Under O18, r19(1)(d) (abuse of process), the court has the power to ensure that its process is used properly and must not be abuse. The court will prevent its machinery from being misused for a groundless action, e.g., one which is time-barred or one entirely without substance. This jurisdiction is discretionary and only to be exercised in plain and obvious case: Hong Kong Civil Procedure 2024, vol 1, [18/19/9].

OOCL submitted that the only gateway for Toll HK to succeed in its third party contractual claim was to establish that it was an undisclosed principal to the OOCL Waybill. Hence, this strike out turned solely on the issue whether Toll Australia was acting as an agent for an undisclosed principal (Toll HK) in relation to the OOCL Waybill.

The principles on undisclosed principal can be found in the judgment of the Privy Council in the case of Siu Yin-kwan v Eastern Insurance Co Ltd [1994] 1 HKLR 77 at 83 :

“(1) An undisclosed principal may sue and be sued on a contract made by an agent on his behalf, acting within the scope of his actual authority.
(2) In entering into the contract, the agent must intend to act on the principal’s behalf.
(3) The agent of an undisclosed principal may also sue and be sued on the contract.
(4) Any defence which the third party may have against the agent is available against his principal.
(5) The terms of the contract may, expressly or by implication, exclude the principal’s right to sue, and his liability to be sued. The contract itself, or the circumstances surrounding the contract, may show that the agent is the true and only principal.”

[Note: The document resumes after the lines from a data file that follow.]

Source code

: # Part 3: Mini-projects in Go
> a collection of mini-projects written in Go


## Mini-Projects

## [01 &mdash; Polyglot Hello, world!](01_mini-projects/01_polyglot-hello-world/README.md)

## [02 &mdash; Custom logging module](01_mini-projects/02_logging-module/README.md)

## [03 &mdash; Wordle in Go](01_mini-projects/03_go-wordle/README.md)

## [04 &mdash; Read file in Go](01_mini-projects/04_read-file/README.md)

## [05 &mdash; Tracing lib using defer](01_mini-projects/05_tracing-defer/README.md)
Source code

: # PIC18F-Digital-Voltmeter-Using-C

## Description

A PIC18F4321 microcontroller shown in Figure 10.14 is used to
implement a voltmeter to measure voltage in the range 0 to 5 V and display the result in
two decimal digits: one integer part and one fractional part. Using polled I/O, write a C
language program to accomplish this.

In the Judge’s view, the issue of Toll HK being the principal contracting party had been adequately pleaded in paras 8 and 10 of the TPSOC :

“8. [Toll HK] via its local agent in Australia, [Toll Australia], sub-contracted the carriage of the Container and/or the Cargo to OOCL.

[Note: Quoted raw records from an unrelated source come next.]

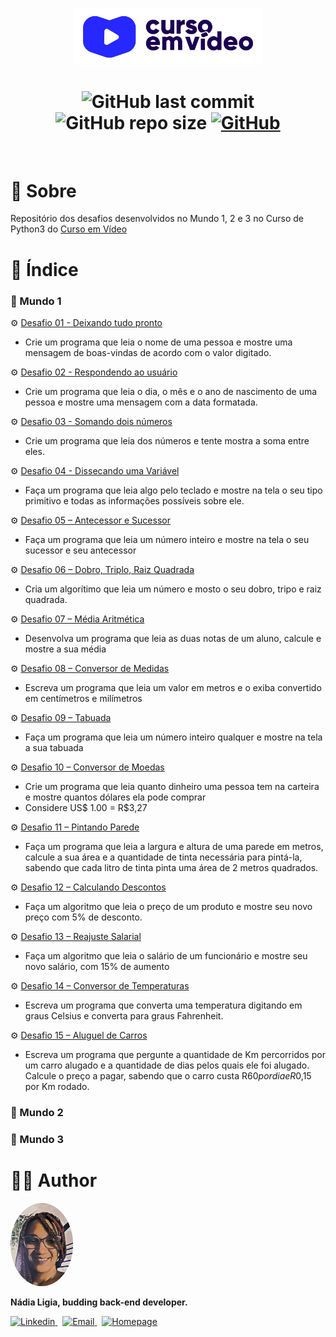 <p align="center">
  <img src=".github/logo.png" width=300 alt="Curso em Vídeo">
</p>

<h1 align="center">
  <img alt="GitHub last commit" src="https://img.shields.io/github/last-commit/nlnadialigia/desafios-cev-python?color=2541b2&style=plastic">

  <img alt="GitHub repo size" src="https://img.shields.io/github/repo-size/nlnadialigia/desafios-cev-python?color=2541b2&style=plastic">
  
  <a href="./LICENSE.md">
  <img alt="GitHub" src="https://img.shields.io/github/license/nlnadialigia/desafios-cev-python?color=2541b2&style=plastic">
  </a>
</h1>
<br>

# 📌 Sobre

Repositório dos desafios desenvolvidos no Mundo 1, 2 e 3 no Curso de Python3 do [Curso em Vídeo](https://www.cursoemvideo.com/)

# 📌 Índice

### 📝 Mundo 1

⚙️ [Desafio 01 - Deixando tudo pronto](./challenges/challenge001.py)
- Crie um programa que leia o nome de uma pessoa e mostre uma mensagem de boas-vindas de acordo com o valor digitado.

⚙️ [Desafio 02 - Respondendo ao usuário](./challenges/challenge002.py)
- Crie um programa que leia o dia, o mês e o ano de nascimento de uma pessoa e mostre uma mensagem com a data formatada.

⚙️ [Desafio 03 - Somando dois números](./challenges/challenge003.py)
- Crie um programa que leia dos números e tente mostra a soma entre eles.

⚙️ [Desafio 04 - Dissecando uma Variável](./challenges/challenge004.py)
- Faça um programa que leia algo pelo teclado e mostre na tela o seu tipo primitivo e todas as informações possíveis sobre ele.

⚙️ [Desafio 05 – Antecessor e Sucessor]((./challenges/challenge005.py))
- Faça um programa que leia um número inteiro e mostre na tela o seu sucessor e seu antecessor

⚙️ [Desafio 06 – Dobro, Triplo, Raiz Quadrada]((./challenges/challenge006.py))
- Cria um algorítimo que leia um número e mosto o seu dobro, tripo e raiz quadrada.

⚙️ [Desafio 07 – Média Aritmética]((./challenges/challenge007.py))
- Desenvolva um programa que leia as duas notas de um aluno, calcule e mostre a sua média

⚙️ [Desafio 08 – Conversor de Medidas]((./challenges/challenge008.py))
- Escreva um programa que leia um valor em metros e o exiba convertido em centímetros e milímetros

⚙️ [Desafio 09 – Tabuada]((./challenges/challenge009.py))
- Faça um programa que leia um número inteiro qualquer e mostre na tela a sua tabuada

⚙️ [Desafio 10 – Conversor de Moedas]((./challenges/challenge010.py))
- Crie um programa que leia quanto dinheiro uma pessoa tem na carteira e mostre quantos dólares ela pode comprar
- Considere US$ 1.00 = R$3,27

⚙️ [Desafio 11 – Pintando Parede]((./challenges/challenge011.py))
- Faça um programa que leia a largura e altura de uma parede em metros, calcule a sua área e a quantidade de tinta necessária para pintá-la, sabendo que cada litro de tinta pinta uma área de 2 metros quadrados.

⚙️ [Desafio 12 – Calculando Descontos]((./challenges/challenge012.py))
- Faça um algoritmo que leia o preço de um produto e mostre seu novo preço com 5% de desconto.

⚙️ [Desafio 13 – Reajuste Salarial]((./challenges/challenge013.py))
- Faça um algoritmo que leia o salário de um funcionário e mostre seu novo salário, com 15% de aumento

⚙️ [Desafio 14 – Conversor de Temperaturas]((./challenges/challenge014.py))
- Escreva um programa que converta uma temperatura digitando em graus Celsius e converta para graus Fahrenheit.

⚙️ [Desafio 15 – Aluguel de Carros]((./challenges/challenge015.py))
- Escreva um programa que pergunte a quantidade de Km percorridos por um carro alugado e a quantidade de dias pelos quais ele foi alugado. Calcule o preço a pagar, sabendo que o carro custa R$60 por dia e R$0,15 por Km rodado.


### 📝 Mundo 2

### 📝 Mundo 3


# 👩‍💼 Author
<img src=".github/picture.png" width="100px;" alt="Picture"/>
<p><b>Nádia Ligia, budding back-end developer.</b></p>
<a href="https://www.linkedin.com/in/nlnadialigia/">
  <img alt="Linkedin" src="https://img.shields.io/badge/-Linkedin -8703A4?style=flat&logo=Linkedin&logoColor=white&link=https://www.linkedin.com/in/nlnadialigia/" />
</a>&nbsp;
<a href="mailto:nlnadialigia@gmail.com">
  <img alt="Email" src="https://img.shields.io/badge/-Email-8703A4?style=flat&logo=Gmail&logoColor=white&link=mailto:nlnadialigia@gmail.com" />
</a>&nbsp;
<a href="https://www.nlnadialigia.com">
  <img alt="Homepage" src="https://img.shields.io/badge/-Homepage-8703A4" />
</a>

10. At all material times, [Toll HK], as principal contracting party, was the person entitled to sue in respect of the Container and/or Cargo and/or a party to the [OOCL Waybill] and/or the party entitled to demand delivery of the Container and/or Cargo under the [OOCL Waybill] and/or the lawful holder of the [OOCL Waybill].”

In paras 3(5) and (8)(a) of Toll HK’s Third Party Reply and Defence to Counterclaim, it was pleaded that (a) in the online booking with OOCL, Toll Australia’s name was entered as both “Shipper” and “Forwarder” and (b) in the subsequent “Forwarding Instruction” sent by Toll Australia to OOCL online, Toll Australia was referred to as the “Forwarder”.

In respect of OOCL’s complaint of inadequacy of Toll HK’s evidence on undisclosed principal, the Judge was unable to agree. Putting aside whether such complaint had a place in a strike out application, the evidence in support of an undisclosed principal may be inferred. The Toll Waybill was issued in Australia by Toll Australia “on behalf of the Carrier” – Toll HK. The indisputable factual matrix of this case demonstrated that Toll Australia was not acting as the carrier. Vis-à-vis the Plaintiffs, Toll HK was the carrier, and one of its sister companies, Toll Australia, was acting as its agent in dealing with the actual carrier – OOCL. These facts were in any case evident on the face of the Toll Waybill. Further, they had been sufficiently set out in the affirmation of Toll HK dated 30 April 2024.

The Judge did not believe that the criticism that Toll HK had adduced no evidence that the Toll Waybill was issued by Toll Australia was a good point. It was quite clear from the evidence that there was no other entity in Australia who would have done that.

The above arrangement went a long way to show that Toll Australia was acting as the agent of Toll HK in entering into a contract with OOCL.

Whether OOCL knew about the existence of undisclosed principal was irrelevant. OOCL did not dispute that Toll HK, as principal, was entitled to sue in its own name without joining its agent.

The Judge agreed with Toll HK that if there was any factual dispute, it was a matter for trial.

In the premises, the Judge was unable to see any sound basis for striking out Toll HK’s claim against OOCL. The Summons had to be dismissed.